Article: Jacqueline Rose(b. 1943) ‘Sexuality in the Field of Vision’
The theory at stake in this article lies in the first sentence of this extract.
"[…] Freud often related the question of sexuality to that of visual representation."
The readers are initiated into the issues surrounding Freud’s theories with(in) the realm(s) of sexuality in a manner that places us on a fence where either side is black/white while the path(fence) is grey.
As the reader continues tracing this path, it appears to be a metaphor of the next sentence.
“Describing the child’s difficult journey into adult sexual life,…”
This grey path would correspond with Jacqueline’s opinions as a representation of “…..the complexity of an essentially visual space.” On this path the concept of sexuality is like beam-balance that is tilted more under the load of ‘subjectivity’ than the side of ‘content’. Since subjectivity gains more credit (here), it is only logical that, “The relationship between viewer and scene is always one of fracture, partial identification, pleasure and distrust.” Thus the viewer ends up creating his identity based on his response to the ‘scene’(according to Jacqueline Rose). I would like to stress the nature of creating being a process within which ‘identity’,(according to Rose) seeks to position itself when its very being is a process.
Jacqueline views Freud’s theories as an analogy of ‘sexual identity being an imagination.’
If ‘for Freud’, ‘ our sexual identities as male or female, our confidence in language as true or false, and our security in the image we judge as perfect of flawed, are fantasies’ then his theories are subject to the same analysis and thus fall into the category of fantasies.
Rose deliberately or unconsciously doesn’t draw this conclusion but chooses to turn ‘ these archaic moments’ into ‘ theoretical prototypes’ to subject the presence of the sexual in representation to new interpretations. She uses Freud’s implications to conclude that the ‘chief drives’ of art that address this issue is “to expose the fixed nature of sexual identity as a fantasy and, in the same gesture, to trouble, break up, or rupture the visual field before our eyes.’
Ironically, the statements she uses as a base to justify her conclusion throws this very conclusion into the category of ‘fantasies. Either she is aware of this and/yet chooses to move further or this fact has escaped her notice. This ambiguity will hopefully be solved in the remaining article.
From the way I see it, the term ‘staged’ implies something that is manifested in the physical.
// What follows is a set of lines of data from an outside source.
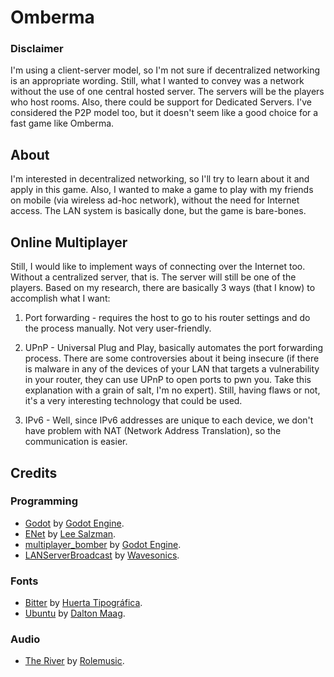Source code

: # Omberma

### Disclaimer

I'm using a client-server model, so I'm not sure if decentralized networking is an appropriate wording. Still, what I wanted to convey was a network without the use of one central hosted server. The servers will be the players who host rooms. Also, there could be support for Dedicated Servers. I've considered the P2P model too, but it doesn't seem like a good choice for a fast game like Omberma.

## About

I'm interested in decentralized networking, so I'll try to learn about it and apply in this game. Also, I wanted to make a game to play with my friends on mobile (via wireless ad-hoc network), without the need for Internet access. The LAN system is basically done, but the game is bare-bones.

## Online Multiplayer

Still, I would like to implement ways of connecting over the Internet too. Without a centralized server, that is. The server will still be one of the players. Based on my research, there are basically 3 ways (that I know) to accomplish what I want:

1. Port forwarding - requires the host to go to his router settings and do the process manually. Not very user-friendly.

1. UPnP - Universal Plug and Play, basically automates the port forwarding process. There are some controversies about it being insecure (if there is malware in any of the devices of your LAN that targets a vulnerability in your router, they can use UPnP to open ports to pwn you. Take this explanation with a grain of salt, I'm no expert). Still, having flaws or not, it's a very interesting technology that could be used.

1. IPv6 - Well, since IPv6 addresses are unique to each device, we don't have problem with NAT (Network Address Translation), so the communication is easier.

## Credits

### Programming

- [Godot](https://github.com/godotengine/godot) by [Godot Engine](https://github.com/godotengine).
- [ENet](https://github.com/lsalzman/enet) by [Lee Salzman](https://github.com/lsalzman).
- [multiplayer_bomber](https://github.com/godotengine/godot-demo-projects/tree/master/networking/multiplayer_bomber) by [Godot Engine](https://github.com/godotengine). 
- [LANServerBroadcast](https://github.com/Wavesonics/LANServerBroadcast) by [Wavesonics](https://github.com/Wavesonics).

### Fonts

- [Bitter](https://fonts.google.com/specimen/Bitter) by [Huerta Tipográfica](https://www.huertatipografica.com/en).
- [Ubuntu](https://fonts.google.com/specimen/Ubuntu) by [Dalton Maag](https://www.daltonmaag.com/).

### Audio

- [The River](https://freemusicarchive.org/music/Rolemusic/~/The_River_1161) by [Rolemusic](https://freemusicarchive.org/music/Rolemusic).
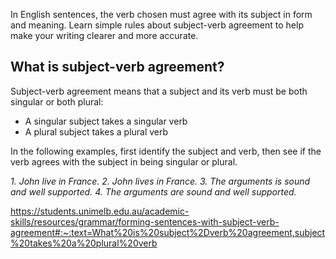 In English sentences, the verb chosen must agree with its subject in form and meaning. Learn simple rules about subject-verb agreement to help make your writing clearer and more accurate.

## What is subject-verb agreement?

Subject-verb agreement means that a subject and its verb must be both singular or both plural:

- A singular subject takes a singular verb
- A plural subject takes a plural verb

In the following examples, first identify the subject and verb, then see if the verb agrees with the subject in being singular or plural.

_1. John live in France._
_2. John lives in France._
_3. The arguments is sound and well supported._
_4. The arguments are sound and well supported._

https://students.unimelb.edu.au/academic-skills/resources/grammar/forming-sentences-with-subject-verb-agreement#:~:text=What%20is%20subject%2Dverb%20agreement,subject%20takes%20a%20plural%20verb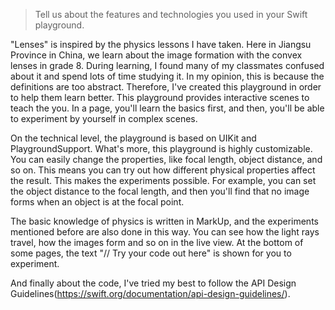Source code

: > Tell us about the features and technologies you used in your Swift playground.

"Lenses" is inspired by the physics lessons I have taken. Here in Jiangsu Province in China, we learn about the image formation with the convex lenses in grade 8. During learning, I found many of my classmates confused about it and spend lots of time studying it. In my opinion, this is because the definitions are too abstract. Therefore, I've created this playground in order to help them learn better. This playground provides interactive scenes to teach the you. In a page, you'll learn the basics first, and then, you'll be able to experiment by yourself in complex scenes.

On the technical level, the playground is based on UIKit and PlaygroundSupport. What's more, this playground is highly customizable. You can easily change the properties, like focal length, object distance, and so on. This means you can try out how different physical properties affect the result. This makes the experiments possible. For example, you can set the object distance to the focal length, and then you'll find that no image forms when an object is at the focal point.

The basic knowledge of physics is written in MarkUp, and the experiments mentioned before are also done in this way. You can see how the light rays travel, how the images form and so on in the live view. At the bottom of some pages, the text "// Try your code out here" is shown for you to experiment.

And finally about the code, I've tried my best to follow the API Design Guidelines(https://swift.org/documentation/api-design-guidelines/).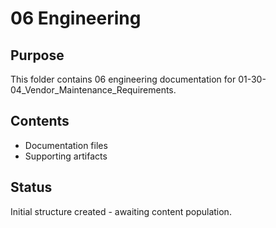 # 06 Engineering

## Purpose
This folder contains 06 engineering documentation for 01-30-04_Vendor_Maintenance_Requirements.

## Contents
- Documentation files
- Supporting artifacts

## Status
Initial structure created - awaiting content population.
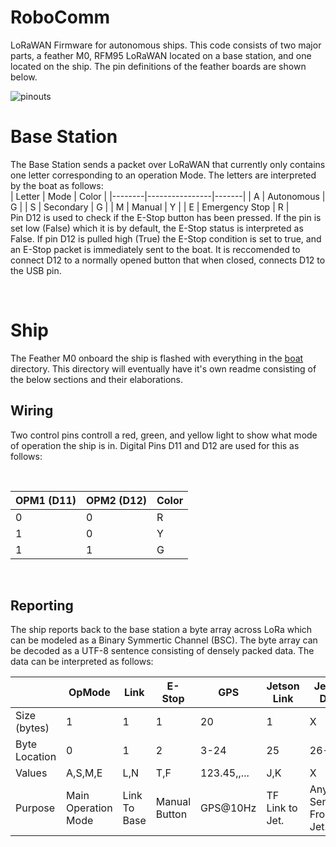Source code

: # RoboComm
LoRaWAN Firmware for autonomous ships. This code consists of two major parts, a feather M0, RFM95 LoRaWAN located on a base station, and one located on the ship. The pin definitions of the feather boards are shown below.
<br>

![pinouts](https://cdn-learn.adafruit.com/assets/assets/000/046/255/large1024/feather_Feather_M0_RFM95_v1.2-1.png)
# Base Station
The Base Station sends a packet over LoRaWAN that currently only contains one letter corresponding to an operation Mode. The letters are interpreted by the boat as follows:
<br>
| Letter | Mode           | Color |
|--------|----------------|-------|
| A      | Autonomous     | G     |
| S      | Secondary      | G     |
| M      | Manual         | Y     |
| E      | Emergency Stop | R     |
<br>
Pin D12 is used to check if the E-Stop button has been pressed. If the pin is set low (False) which it is by default, the E-Stop status is interpreted as False. If pin D12 is pulled high (True) the E-Stop condition is set to true, and an E-Stop packet is immediately sent to the boat. It is reccomended to connect D12 to a normally opened button that when closed, connects D12 to the USB pin.

<br>

# Ship
The Feather M0 onboard the ship is flashed with everything in the [boat](https://github.com/Nat-As/RoboComm/tree/main/boat) directory. This directory will eventually have it's own readme consisting of the below sections and their elaborations.

## Wiring
Two control pins controll a red, green, and yellow light to show what mode of operation the ship is in. Digital Pins D11 and D12 are used for this as follows:

<br>

| OPM1 (D11)| OPM2 (D12) | Color |
|------|------|-------|
| 0    | 0    | R     |
| 1    | 0    | Y     |
| 1    | 1    | G     |

<br>

## Reporting
The ship reports back to the base station a byte array across LoRa which can be modeled as a Binary Symmertic Channel (BSC). The byte array can be decoded as a UTF-8 sentence consisting of densely packed data. The data can be interpreted as follows:
<br>

|               | OpMode              | Link         | E-Stop        | GPS         | Jetson Link     | Jetson Data             | /n      |
|---------------|---------------------|--------------|---------------|-------------|-----------------|-------------------------|---------|
| Size (bytes)  | 1                   | 1            | 1             | 20          | 1               | X                       | 1       |
| Byte Location | 0                   | 1            | 2             | 3-24        | 25              | 26-98                   | 99-100  |
| Values        | A,S,M,E             | L,N          | T,F           | 123.45,,... | J,K             | X                       | \n      |
| Purpose       | Main Operation Mode | Link To Base | Manual Button | GPS@10Hz    | TF Link to Jet. | Anything Sent From Jet. | EOL/EOF |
Rose then asserts that the ‘staged’ happens only under the condition that ‘that staging has already taken place’. She doesn’t specify where this staging should have taken place. This causes me to conclude that the ‘where’ refers to ‘the visual field’.
Rose asserts that the ‘encounter between psychoanalysis and artistic practice’ happens because it has already happened numerous times. So, Is the difference in this final/intermediate encounter and the past ones the ‘place’ where it occurs? Where it turns from a ‘happening’ into a ‘representation’? But again, how can the two be separated when they both belong to the category of ‘fantasies’ according to Freud’s theory stated earlier. It is evident that Rose sees this fact in her statement, “It gives back to repetition its proper meaning and status” as the “constant pressure of something hidden but not forgotten.” At this junction I believe that it more appropriate for this statement to be “… the constant pressure of something hidden, perhaps even forgotten but not erased…”
Rose appears to believe that this hidden realm will come into focus only when the visual field where “our normal forms” of self-recognition (which I prefer to call self-creation) take place, is blurred.
Rose does not elaborate on the term “normal forms”. Are these normal forms objective or subjective? Are they also subject to “a staging that has already taken place”?
Then Rose raises three issues simultaneously. Strangely they appear unrelated to each other. Possibly Rose is attempting to pull three chords from three different directions and knot them at a point.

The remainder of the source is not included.